A 100-newton box is moving on a horizontal surface. A force of 10 newtons applied parallel to the surface is required to keep the box moving at constant velocity. What is the maximum coefficient of kinetic friction between the box and the surface?
To determine the maximum coefficient of kinetic friction between the box and the surface, we need to calculate the force of kinetic friction acting on the box.
The force required to keep the box moving at a constant velocity is equal to the force of kinetic friction:
\(F_{\text{{applied}}} = F_{\text{{kinetic friction}}}\)

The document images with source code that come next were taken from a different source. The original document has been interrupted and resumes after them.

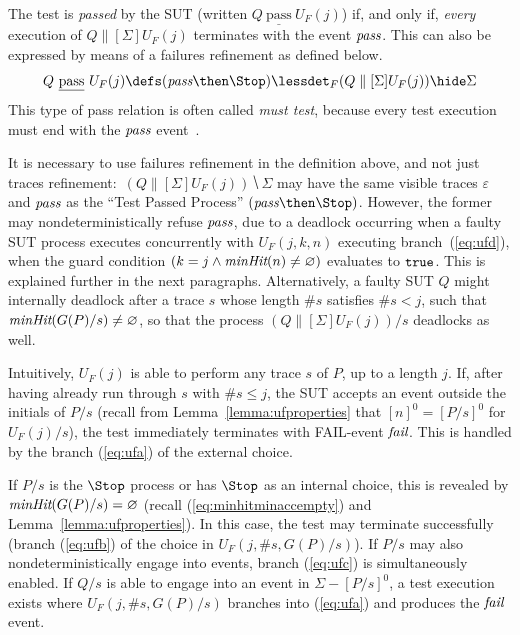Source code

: \documentclass[3p,times]{elsarticle}
\newcommand{\ist}{\mbox{{\tt true}}}
\newcommand{\epass}{{\text{\it pass}}}
\newcommand{\efail}{{\text{\it fail}}}
\newcommand{\pass}{\underline{\text{pass}}}
\newcommand{\minhits}{\text{\it minHit}}
\begin{document}
The test is \emph{passed} by the SUT (written $Q\ \pass\ U_F(j)$) if, and
only if, {\it every} execution of $Q\parallel[\Sigma] U_F(j)$ terminates with
the event $\epass$. This can also be  expressed by means of a failures
refinement as defined below.
%
\begin{equation}
\label{eq:passF}
Q\ \pass\ U_F(j) \defs (\epass\then\Stop) \lessdet_F (Q\parallel[\Sigma] U_F(j)) \hide \Sigma
\end{equation}
%
This type of pass relation is often called \emph{must test}, because every
test execution must end with the $\epass$
event~\cite{Hennessy:1988:ATP:50497}.

It is necessary to use failures refinement in the definition above, and not
just traces refinement:~$(Q\parallel[\Sigma] U_F(j)) \hide \Sigma$ may have
the same visible traces $\varepsilon$ and $\epass$ as the ``Test Passed
Process'' $(\epass\then\Stop)$. However, the former may nondeterministically
refuse $\epass$, due to a deadlock occurring when a faulty SUT process
executes concurrently with $U_F(j,k,n)$ executing branch~(\ref{eq:ufd}), when
the guard condition $(k = j\wedge \minhits(n)\neq\varnothing)$ evaluates to
$\ist$. This is explained further in the next paragraphs. Alternatively, a
faulty SUT $Q$ might internally deadlock after a trace $s$ whose length $\#s$
satisfies  $\#s < j$, such that
  $\minhits(G(P)/s) \neq \varnothing$, so that the process
$(Q\parallel[\Sigma] U_F(j))/s$ deadlocks as well.

Intuitively, $U_F(j)$ is able to perform any trace $s$ of $P$, up to a length
$j$. If, after having already run through $s$ with $\#s \le j$, the SUT
accepts an event outside the initials of $P/s$
 (recall from Lemma~\ref{lemma:ufproperties} that $[n]^0 = [P/s]^0$ for $U_F(j)/s$),
the test immediately terminates with FAIL-event $\efail$. This is handled by
the branch (\ref{eq:ufa}) of the external choice. %

If $P/s$ is the $\Stop$ process or has $\Stop$ as an internal choice, this is
revealed by $\minhits(G(P)/s) = \varnothing$ (recall
(\ref{eq:minhitminaccempty}) and Lemma~\ref{lemma:ufproperties}). In this
case, the test may terminate successfully (branch (\ref{eq:ufb}) of the
choice in $U_F(j,\#s,G(P)/s)$). If $P/s$ may also nondeterministically engage
into events, branch (\ref{eq:ufc}) is simultaneously enabled. If $Q/s$ is
able to engage into an event in $\Sigma - [P/s]^0$, a test execution exists
where $U_F(j,\#s,G(P)/s)$ branches into (\ref{eq:ufa}) and produces the
$\efail$ event.
\end{document}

\(10 \text{{ N}} = F_{\text{{kinetic friction}}}\)
Since the force of kinetic friction is given by:
\(F_{\text{{kinetic friction}}} = \mu_k \cdot N\)
where \(N\) is the normal force acting on the box and \(\mu_k\) is the coefficient of kinetic friction.
The normal force acting on the box is equal to the weight of the box:
\(N = mg = 100 \text{{ N}}\)
Therefore:
\(F_{\text{{kinetic friction}}} = \mu_k \cdot 100 \text{{ N}}\)
Since \(F_{\text{{kinetic friction}}} = 10 \text{{ N}}\), we can solve for \(\mu_k\) as follows:
\(10 \text{{ N}} = \mu_k \cdot 100 \text{{ N}}\)
\(\mu_k = \frac{10 \text{{ N}}}{100 \text{{ N}}} = 0.1\)
Therefore, the maximum coefficient of kinetic friction between the box and the surface is 0.1.